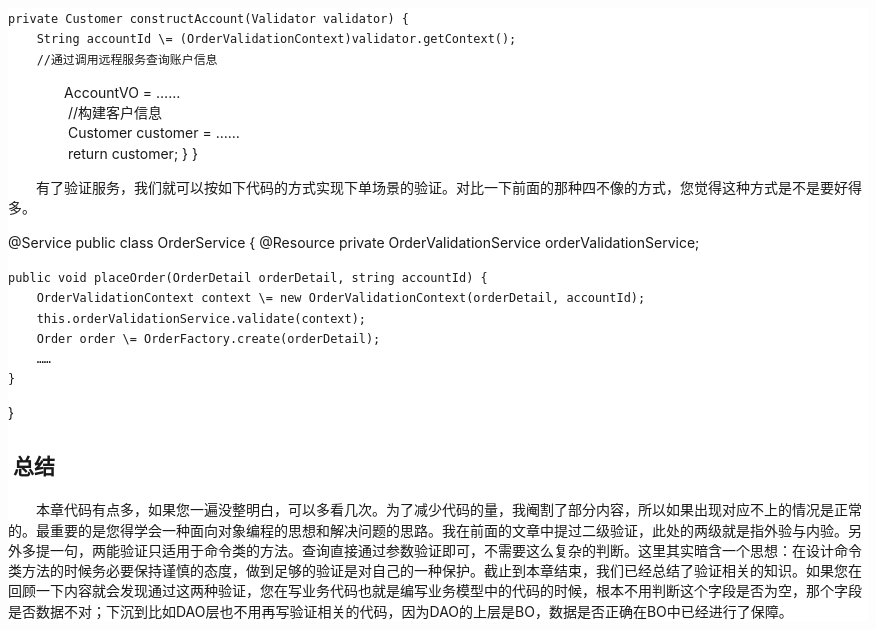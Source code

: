     private Customer constructAccount(Validator validator) {
        String accountId \= (OrderValidationContext)validator.getContext();
        //通过调用远程服务查询账户信息  
 　　　　AccountVO = ……  
　　　　 //构建客户信息  
　　　　 Customer customer = ……  
　　　　 return customer;
    }
}

　　有了验证服务，我们就可以按如下代码的方式实现下单场景的验证。对比一下前面的那种四不像的方式，您觉得这种方式是不是要好得多。

@Service
public class OrderService {
    @Resource
    private OrderValidationService orderValidationService;
    
    public void placeOrder(OrderDetail orderDetail, string accountId) {
        OrderValidationContext context \= new OrderValidationContext(orderDetail, accountId);
        this.orderValidationService.validate(context);
        Order order \= OrderFactory.create(orderDetail);
        ……
    }    
}

 总结
---

　　本章代码有点多，如果您一遍没整明白，可以多看几次。为了减少代码的量，我阉割了部分内容，所以如果出现对应不上的情况是正常的。最重要的是您得学会一种面向对象编程的思想和解决问题的思路。我在前面的文章中提过二级验证，此处的两级就是指外验与内验。另外多提一句，两能验证只适用于命令类的方法。查询直接通过参数验证即可，不需要这么复杂的判断。这里其实暗含一个思想：在设计命令类方法的时候务必要保持谨慎的态度，做到足够的验证是对自己的一种保护。截止到本章结束，我们已经总结了验证相关的知识。如果您在回顾一下内容就会发现通过这两种验证，您在写业务代码也就是编写业务模型中的代码的时候，根本不用判断这个字段是否为空，那个字段是否数据不对；下沉到比如DAO层也不用再写验证相关的代码，因为DAO的上层是BO，数据是否正确在BO中已经进行了保障。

§ What is expected: Search the records for the word "orderValidationService", then list every line that has it.

§ Exercise output:
    private OrderValidationService orderValidationService;
        this.orderValidationService.validate(context);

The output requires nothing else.